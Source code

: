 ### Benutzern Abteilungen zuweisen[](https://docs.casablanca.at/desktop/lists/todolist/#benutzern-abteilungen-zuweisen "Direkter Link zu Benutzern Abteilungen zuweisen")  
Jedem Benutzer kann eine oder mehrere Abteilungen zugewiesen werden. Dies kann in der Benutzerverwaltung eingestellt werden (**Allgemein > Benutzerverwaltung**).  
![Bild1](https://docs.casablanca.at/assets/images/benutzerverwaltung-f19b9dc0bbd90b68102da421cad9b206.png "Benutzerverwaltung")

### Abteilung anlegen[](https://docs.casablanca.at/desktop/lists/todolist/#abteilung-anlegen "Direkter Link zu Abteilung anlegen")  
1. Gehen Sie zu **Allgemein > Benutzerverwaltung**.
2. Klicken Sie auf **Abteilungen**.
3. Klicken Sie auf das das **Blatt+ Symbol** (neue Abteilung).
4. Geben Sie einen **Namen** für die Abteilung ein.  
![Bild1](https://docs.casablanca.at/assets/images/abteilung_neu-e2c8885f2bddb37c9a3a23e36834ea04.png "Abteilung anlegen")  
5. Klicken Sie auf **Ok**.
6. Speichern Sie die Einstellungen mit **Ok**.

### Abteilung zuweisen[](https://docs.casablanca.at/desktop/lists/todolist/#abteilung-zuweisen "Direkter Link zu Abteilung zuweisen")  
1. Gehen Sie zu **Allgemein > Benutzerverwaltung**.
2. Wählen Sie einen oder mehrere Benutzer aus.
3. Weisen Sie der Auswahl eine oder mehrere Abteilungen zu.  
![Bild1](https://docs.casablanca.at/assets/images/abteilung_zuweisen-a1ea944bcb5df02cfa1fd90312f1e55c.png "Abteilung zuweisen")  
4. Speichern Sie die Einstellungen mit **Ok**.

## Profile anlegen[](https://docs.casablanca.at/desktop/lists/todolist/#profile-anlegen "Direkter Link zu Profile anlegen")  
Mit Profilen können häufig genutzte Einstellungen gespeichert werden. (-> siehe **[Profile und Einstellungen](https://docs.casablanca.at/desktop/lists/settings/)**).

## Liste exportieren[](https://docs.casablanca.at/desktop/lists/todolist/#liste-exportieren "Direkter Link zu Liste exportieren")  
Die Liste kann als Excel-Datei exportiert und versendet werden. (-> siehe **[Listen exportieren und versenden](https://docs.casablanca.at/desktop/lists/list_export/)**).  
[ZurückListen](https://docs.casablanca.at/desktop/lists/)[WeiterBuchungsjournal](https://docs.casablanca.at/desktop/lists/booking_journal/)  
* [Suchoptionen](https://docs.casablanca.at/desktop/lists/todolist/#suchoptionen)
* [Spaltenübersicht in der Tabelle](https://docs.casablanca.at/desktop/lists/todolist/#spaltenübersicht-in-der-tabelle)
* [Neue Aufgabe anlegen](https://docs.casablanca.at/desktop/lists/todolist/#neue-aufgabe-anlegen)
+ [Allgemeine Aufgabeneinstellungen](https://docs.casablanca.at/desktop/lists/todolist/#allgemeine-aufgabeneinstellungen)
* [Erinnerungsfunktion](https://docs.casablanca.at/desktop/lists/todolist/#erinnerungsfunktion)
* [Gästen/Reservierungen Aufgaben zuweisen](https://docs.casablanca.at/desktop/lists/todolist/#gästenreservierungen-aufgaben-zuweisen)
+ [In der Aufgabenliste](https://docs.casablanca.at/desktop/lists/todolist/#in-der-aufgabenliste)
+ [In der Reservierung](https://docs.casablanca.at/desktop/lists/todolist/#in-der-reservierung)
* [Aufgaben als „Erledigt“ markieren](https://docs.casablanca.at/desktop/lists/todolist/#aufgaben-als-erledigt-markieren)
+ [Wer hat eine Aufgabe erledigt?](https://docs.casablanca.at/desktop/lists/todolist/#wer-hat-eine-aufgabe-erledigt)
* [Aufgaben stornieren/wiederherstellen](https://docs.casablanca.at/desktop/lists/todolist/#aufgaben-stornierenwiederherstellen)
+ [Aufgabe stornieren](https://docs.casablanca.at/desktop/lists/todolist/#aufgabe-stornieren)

__Task goal__: In the entries above, find each line containing the string "Profile" and copy it.

__Output of the exercise__:
## Profile anlegen[](https://docs.casablanca.at/desktop/lists/todolist/#profile-anlegen "Direkter Link zu Profile anlegen")  
Mit Profilen können häufig genutzte Einstellungen gespeichert werden. (-> siehe **[Profile und Einstellungen](https://docs.casablanca.at/desktop/lists/settings/)**).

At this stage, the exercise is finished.